Friday, October 31, 2014

If she doesn't leave, she must like it

I hear this all the time and it makes me sick. Who would like to be terrorized in their own home, afraid of breaking one of the rules that are subject to change at any moment? Years ago, when I was in college, I learned that people blame the victim because they are afraid the same thing might happen to them.

Finding something the victim could have done or said that they would never do or say makes it easier for someone to believe they would never be in that situation. This explains why women are often the leaders in the victim blaming game when it comes to sexual assault and domestic violence. If a rape victim was wearing something that you would never wear or out alone in an area you would never be in, you can sleep well at night knowing you are safe.

The problem is, rape isn't about what a woman is wearing. Surely the 90-year-old ladies who are raped at night in their homes aren't wearing sexy pajamas. They are simply vulnerable and that's all the abuser needs in a victim. In some way, we are all vulnerable. A savvy abuser can find that vulnerability and instead of being supportive, he will try to use it against you.
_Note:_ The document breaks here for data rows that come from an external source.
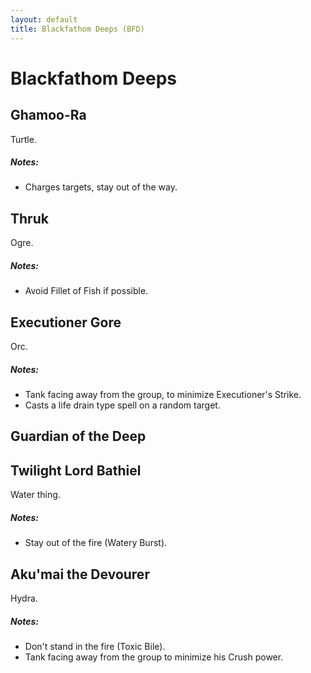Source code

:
 ```yaml
---
layout: default
title: Blackfathom Deeps (BFD)
---
```

# Blackfathom Deeps

## Ghamoo-Ra

Turtle.

##### Notes:
* Charges targets, stay out of the way.

## Thruk

Ogre.

##### Notes:
* Avoid Fillet of Fish if possible.

## Executioner Gore

Orc.

##### Notes:
* Tank facing away from the group, to minimize Executioner's Strike.
* Casts a life drain type spell on a random target.

## Guardian of the Deep


## Twilight Lord Bathiel

Water thing.

##### Notes:
* Stay out of the fire (Watery Burst).

## Aku'mai the Devourer

Hydra.

##### Notes:
* Don't stand in the fire (Toxic Bile).
* Tank facing away from the group to minimize his Crush power.
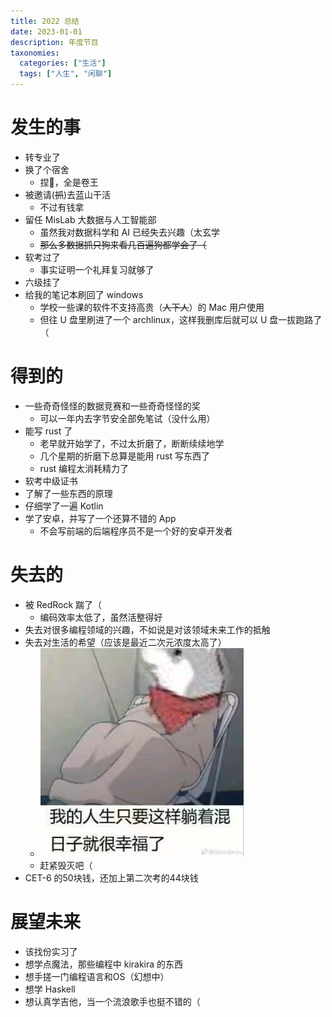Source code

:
 ```yaml
---
title: 2022 总结
date: 2023-01-01
description: 年度节目
taxonomies:
  categories: ["生活"]
  tags: ["人生", "闲聊"]
---
```


# 发生的事

- 转专业了
- 换了个宿舍
  - 捏🐎，全是卷王
- 被邀请(~~抓~~)去蓝山干活
  - 不过有钱拿
- 留任 MisLab 大数据与人工智能部
  - 虽然我对数据科学和 AI 已经失去兴趣（太玄学
  - ~~那么多数据抓只狗来看几百遍狗都学会了（~~
- 软考过了
  - 事实证明一个礼拜复习就够了
- 六级挂了
- 给我的笔记本刷回了 windows
  - 学校一些课的软件不支持高贵（~~人下人~~）的 Mac 用户使用
  - 但往 U 盘里刷进了一个 archlinux，这样我删库后就可以 U 盘一拔跑路了（

# 得到的

- 一些奇奇怪怪的数据竞赛和一些奇奇怪怪的奖
  - 可以一年内去字节安全部免笔试（没什么用）
- 能写 rust 了
  - 老早就开始学了，不过太折磨了，断断续续地学
  - 几个星期的折磨下总算是能用 rust 写东西了
  - rust 编程太消耗精力了
- 软考中级证书
- 了解了一些东西的原理
- 仔细学了一遍 Kotlin
- 学了安卓，并写了一个还算不错的 App
  - 不会写前端的后端程序员不是一个好的安卓开发者

# 失去的

- 被 RedRock 踹了（
  - 编码效率太低了，虽然活整得好
- 失去对很多编程领域的兴趣，不如说是对该领域未来工作的抵触
- 失去对生活的希望（应该是最近二次元浓度太高了）
  - ![](lie.png)
  - 赶紧毁灭吧（
- CET-6 的50块钱，还加上第二次考的44块钱

# 展望未来

- 该找份实习了
- 想学点魔法，那些编程中 kirakira 的东西
- 想手搓一门编程语言和OS（幻想中）
- 想学 Haskell
- 想认真学吉他，当一个流浪歌手也挺不错的（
Of course, women are able to leave abusive men and they tend to be successful if they do it early enough. However, the longer a woman stays, the harder it is to get him to leave. It is important to recognize the early signs of abuse, including unreasonable jealousy and control over where you go, so you can nip the relationship in the bud. Staying in the relationship doesn't mean you like to be abused. It merely means you are doing what you have to do to survive.